The Mysterious Case of Infrequent Network Connectivity Issues on 2 Hyper-V VMs Out of 40 Guests

In The Mysterious Case of Infrequent Network Connectivity Issues on 2 Hyper-V VMs Out of 40 Guests I share a trouble shooting experience with you. I was asked if I could possibly take a look at a weird, but very infrequent network issue with 2 VMs (W2K12R2) on a cluster (W2K12R2) running over 40 guests? Sure! These 2 virtual machines worked well 98% of the time. About 2% of the time they just fell of the network, sometimes both vNICs, sometimes both VMs. Asking what they meant, they said unreachable. But we can’t find anything wrong as all other VMs run fine with the same configuration on the same hosts. They told me there was nothing in the event logs of either the host or the guests to explain any of this. A reboot or 2 or even a live migration sometimes fix the issue. Normally the monthly patch cycle prevent to many problems with connectivity. Pretty weird! Usually bad firmware, drivers or bad offload feature support can cause issues, but that would not target just 2 out of 40 VMs that have the same settings.

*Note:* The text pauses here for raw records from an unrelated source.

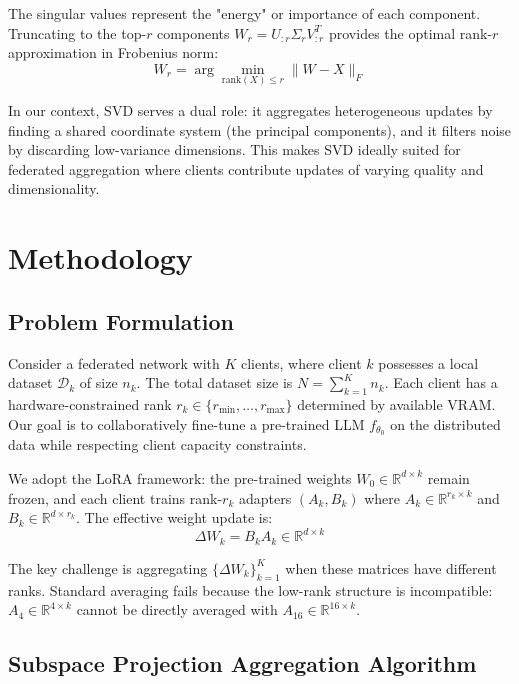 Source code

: \documentclass[conference]{IEEEtran}
\begin{document}
The singular values represent the "energy" or importance of each component. Truncating to the top-$r$ components $W_r = U_{:r} \Sigma_{r} V^T_{:r}$ provides the optimal rank-$r$ approximation in Frobenius norm:
\begin{equation}
W_r = \arg\min_{\text{rank}(X) \leq r} \|W - X\|_F
\end{equation}

In our context, SVD serves a dual role: it aggregates heterogeneous updates by finding a shared coordinate system (the principal components), and it filters noise by discarding low-variance dimensions. This makes SVD ideally suited for federated aggregation where clients contribute updates of varying quality and dimensionality.

\section{Methodology}
\label{sec:methodology}

\subsection{Problem Formulation}

Consider a federated network with $K$ clients, where client $k$ possesses a local dataset $\mathcal{D}_k$ of size $n_k$. The total dataset size is $N = \sum_{k=1}^K n_k$. Each client has a hardware-constrained rank $r_k \in \{r_{\min}, \ldots, r_{\max}\}$ determined by available VRAM. Our goal is to collaboratively fine-tune a pre-trained LLM $f_{\theta_0}$ on the distributed data while respecting client capacity constraints.

We adopt the LoRA framework: the pre-trained weights $W_0 \in \mathbb{R}^{d \times k}$ remain frozen, and each client trains rank-$r_k$ adapters $(A_k, B_k)$ where $A_k \in \mathbb{R}^{r_k \times k}$ and $B_k \in \mathbb{R}^{d \times r_k}$. The effective weight update is:
\begin{equation}
\Delta W_k = B_k A_k \in \mathbb{R}^{d \times k}
\end{equation}

The key challenge is aggregating $\{\Delta W_k\}_{k=1}^K$ when these matrices have different ranks. Standard averaging fails because the low-rank structure is incompatible: $A_4 \in \mathbb{R}^{4 \times k}$ cannot be directly averaged with $A_{16} \in \mathbb{R}^{16 \times k}$.

\subsection{Subspace Projection Aggregation Algorithm}
\end{document}
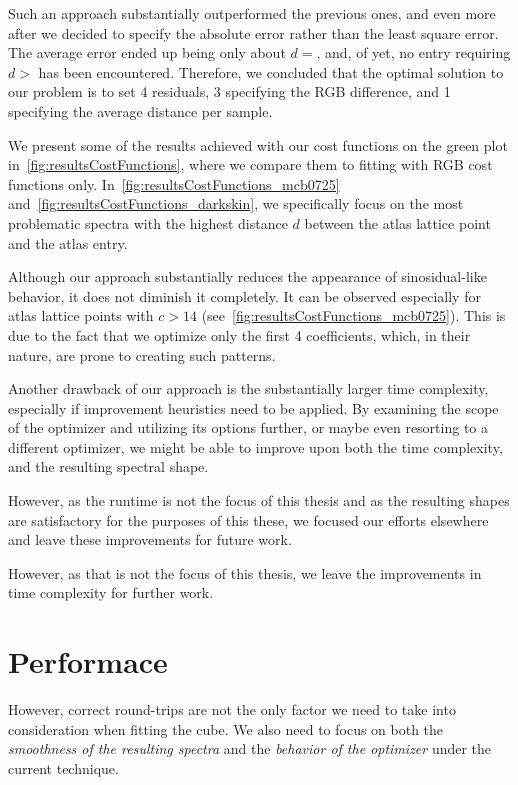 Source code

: Such an approach substantially outperformed the previous ones, and even more after we decided to specify the absolute error rather than the least square error. The average error ended up being only about $d = $, and, of yet, no entry requiring $d > $ has been encountered. Therefore, we concluded that the optimal solution to our problem is to set 4 residuals, 3 specifying the RGB difference, and 1 specifying the average distance per sample.

We present some of the results achieved with our cost functions on the green plot in~\cref{fig:resultsCostFunctions}, where we compare them to fitting with RGB cost functions only. In~\cref{fig:resultsCostFunctions_mcb0725} and~\cref{fig:resultsCostFunctions_darkskin}, we specifically focus on the most problematic spectra with the highest distance $d$ between the atlas lattice point and the atlas entry.

Although our approach substantially reduces the appearance of sinosidual-like behavior, it does not diminish it completely. It can be observed especially for atlas lattice points with $c > 14$ (see~\cref{fig:resultsCostFunctions_mcb0725}). This is due to the fact that we optimize only the first 4 coefficients, which, in their nature, are prone to creating such patterns.

Another drawback of our approach is the substantially larger time complexity, especially if improvement heuristics need to be applied. By examining the scope of the optimizer and utilizing its options further, or maybe even resorting to a different optimizer, we might be able to improve upon both the time complexity, and the resulting spectral shape.

However, as the runtime is not the focus of this thesis and as the resulting shapes are satisfactory for the purposes of this these, we focused our efforts elsewhere and leave these improvements for future work.

 However, as that is not the focus of this thesis, we leave the improvements in time complexity for further work.

\section{Performace}

However, correct round-trips are not the only factor we need to take into consideration when fitting the cube. We also need to focus on both the \emph{smoothness of the resulting spectra} and the \emph{behavior of the optimizer} under the current technique.


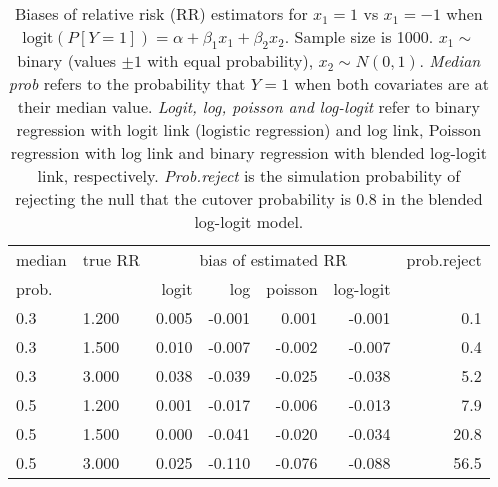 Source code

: \documentclass[12pt,a4paper]{article}
\begin{document}
\begin{table}[H] 
\small\sf\centering 
\caption{Biases of relative risk (RR) estimators for $x_1=1$ vs $x_1=-1$ when $\mbox{logit}(P[Y=1])=\alpha+\beta_1 x_1 + \beta_2 x_2$. Sample size is 1000. $x_1 \sim $binary (values $\pm 1$ with equal probability), $x_2 \sim N(0,1)$. {\it Median prob} refers to the probability that $Y=1$ when both covariates are at their median value. {\it Logit, log, poisson and log-logit} refer to binary regression with logit link (logistic regression) and log link, Poisson regression with log link and binary regression with blended log-logit link, respectively. {\it Prob.reject} is the simulation probability of rejecting the null that the cutover probability is $0.8$ in the blended log-logit model.} 
\begin{tabular}{llrrrrr} 
\toprule 
median & true RR & \multicolumn{4}{c}{bias of estimated RR} & prob.reject \\ 
prob. & & logit & log & poisson & log-logit  & \\ \midrule 
0.3 & 1.200 & 0.005 & -0.001 &  0.001 & -0.001 &  0.1 \\  
0.3 & 1.500 & 0.010 & -0.007 & -0.002 & -0.007 &  0.4 \\  
0.3 & 3.000 & 0.038 & -0.039 & -0.025 & -0.038 &  5.2 \\  
0.5 & 1.200 & 0.001 & -0.017 & -0.006 & -0.013 &  7.9 \\  
0.5 & 1.500 & 0.000 & -0.041 & -0.020 & -0.034 & 20.8 \\  
0.5 & 3.000 & 0.025 & -0.110 & -0.076 & -0.088 & 56.5 \\  
\bottomrule 
\end{tabular} 
\end{table} 
\end{document}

It was only these 2 VMs, not matter what host the were running on in the cluster. As the the vNICs shared the same 2 vSwitches (teamed) with all other VMS that never had issues I was pretty sure the configuration of the switches, NIC, teams and vSwitch were OK. This was verified for due diligence and it  checked out on all hosts as expected. All firmware, drivers and offloads were done correctly.

I also checking the VLANs settings of the vNIC themselves for those two VMs and compared them a couple of VMs that had no issues what so ever and found them to be identical.

At first everything seemed fine and I was stumped. The event logs both in the VMs as on the hosts were squeaky clean. After that exercise I started running some PowerShell command lets to take a look at the configuration of the VMs on the hosts. You see the GUI does not expose all possible configurations and I wanted to look every configuration option. That’s when I found the following

image

The vNIC for the 2 offending VMs were in Access mode while the VlanList had a single value 0 (basically meaning untagged, it’s a reserved VLAN for priority tagging and the use is not 100% standard across switch vendors). This just didn’t compute. In the GUI we did not see this, there things looked normal.

image

You cannot even set this in the GUI, it won’t allow you.

image

image

But when run in a PowerShell command it allows you to make this configuration. So maybe that’s what’s happened.

Set-VMNetworkAdaptervlan -VMName DNS01 -Access -VlanId 0

No one knew, nor can I tell you. But I tested to verify this does run and makes that configuration without any issue, weird. Anyway, I resolved the issue by running the following command.

Set-VMNetworkAdaptervlan -VMName DNS01 –Untagged

image

The rare connectivity issue disappeared and all was well in 100% of the cases. That how The Mysterious Case of Infrequent Network Connectivity Issues on 2 Hyper-V VMs Out of 40 Guests came to a happy end.